═══ RECORDS TO PROCESS ═══

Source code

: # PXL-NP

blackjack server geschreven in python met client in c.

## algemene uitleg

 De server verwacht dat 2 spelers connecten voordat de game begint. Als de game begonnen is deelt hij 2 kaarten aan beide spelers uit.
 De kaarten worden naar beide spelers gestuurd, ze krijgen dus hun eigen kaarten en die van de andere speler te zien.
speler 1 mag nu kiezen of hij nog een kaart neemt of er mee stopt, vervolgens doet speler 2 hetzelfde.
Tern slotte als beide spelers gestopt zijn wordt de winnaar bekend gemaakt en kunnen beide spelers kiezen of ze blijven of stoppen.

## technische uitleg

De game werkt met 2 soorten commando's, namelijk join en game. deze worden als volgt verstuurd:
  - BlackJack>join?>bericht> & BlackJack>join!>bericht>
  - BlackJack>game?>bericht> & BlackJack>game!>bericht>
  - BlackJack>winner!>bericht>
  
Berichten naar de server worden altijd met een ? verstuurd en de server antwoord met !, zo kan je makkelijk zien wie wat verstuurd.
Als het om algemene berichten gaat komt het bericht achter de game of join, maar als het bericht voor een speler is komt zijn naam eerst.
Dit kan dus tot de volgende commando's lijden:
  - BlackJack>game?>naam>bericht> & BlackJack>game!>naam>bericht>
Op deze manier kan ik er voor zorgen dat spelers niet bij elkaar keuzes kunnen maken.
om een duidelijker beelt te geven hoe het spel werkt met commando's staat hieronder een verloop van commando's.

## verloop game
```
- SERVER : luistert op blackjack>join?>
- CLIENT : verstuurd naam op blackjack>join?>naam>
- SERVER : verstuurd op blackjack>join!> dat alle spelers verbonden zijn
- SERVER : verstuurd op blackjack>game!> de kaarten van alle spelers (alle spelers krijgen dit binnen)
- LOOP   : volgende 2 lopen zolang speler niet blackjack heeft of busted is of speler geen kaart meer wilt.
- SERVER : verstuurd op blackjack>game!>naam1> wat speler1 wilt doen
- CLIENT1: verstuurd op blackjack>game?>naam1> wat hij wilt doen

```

═══

WHAT YOU ARE ASKED TO DO :: Look through the entries above, and wherever a line holds the word "commando", copy it.

EXERCISE RESULT ::
De game werkt met 2 soorten commando's, namelijk join en game. deze worden als volgt verstuurd:
Dit kan dus tot de volgende commando's lijden:
om een duidelijker beelt te geven hoe het spel werkt met commando's staat hieronder een verloop van commando's.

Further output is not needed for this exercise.